I have a friend who is by all accounts very socialist but was absolutely horrified when I claimed that the USSR was not “bad” and that many of the deaths it is blamed for have a much more complicated reason. They also called me a tankie, much to my despair as it really displayed to me how many brainworms they have. They also were fairly close to calling me a genocide denier 💀

This person is a freshman in college and I’d like to try and help them unlearn these ideas. They are queer and Canadian,and they also thought Vaush was great if that’s helpful at all. Does anyone have any accessible resources to help them unlearn what they’ve been taught about the USSR?
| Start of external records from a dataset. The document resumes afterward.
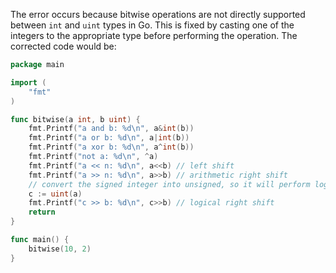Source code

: The error occurs because bitwise operations are not directly supported between `int` and `uint` types in Go. This is fixed by casting one of the integers to the appropriate type before performing the operation. The corrected code would be:

```go
package main

import (
	"fmt"
)

func bitwise(a int, b uint) {
	fmt.Printf("a and b: %d\n", a&int(b))
	fmt.Printf("a or b: %d\n", a|int(b))
	fmt.Printf("a xor b: %d\n", a^int(b))
	fmt.Printf("not a: %d\n", ^a)
	fmt.Printf("a << n: %d\n", a<<b) // left shift
	fmt.Printf("a >> n: %d\n", a>>b) // arithmetic right shift
	// convert the signed integer into unsigned, so it will perform logical shift
	c := uint(a)
	fmt.Printf("c >> b: %d\n", c>>b) // logical right shift
	return
}

func main() {
	bitwise(10, 2)
}
```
  • immuredanchorite [he/him, any]
    ·
    2 years ago

    they also thought Vaush was great

    sounds like they won’t be willing to read anything you give them. probably a lost cause unless they wanted to understand where you were coming from instead of calling you a “tankie” … which at this point is just an anti-communist slur, and has no relation to its historical development. Sounds like your friend is an anticommunist “leftist” … you could try Blackshirts and Reds by Parenti, but I doubt your friend wants to learn. Might be best just to stand your ground and let them come to you at some point if they want to understand reality vs. the bourgeois narrative of history

    • 420blazeit69 [he/him]
      ·
      2 years ago

      I doubt your friend wants to learn

      This is really what it comes down to: you have to be willing to question your brainworms to remove them, and most people aren't.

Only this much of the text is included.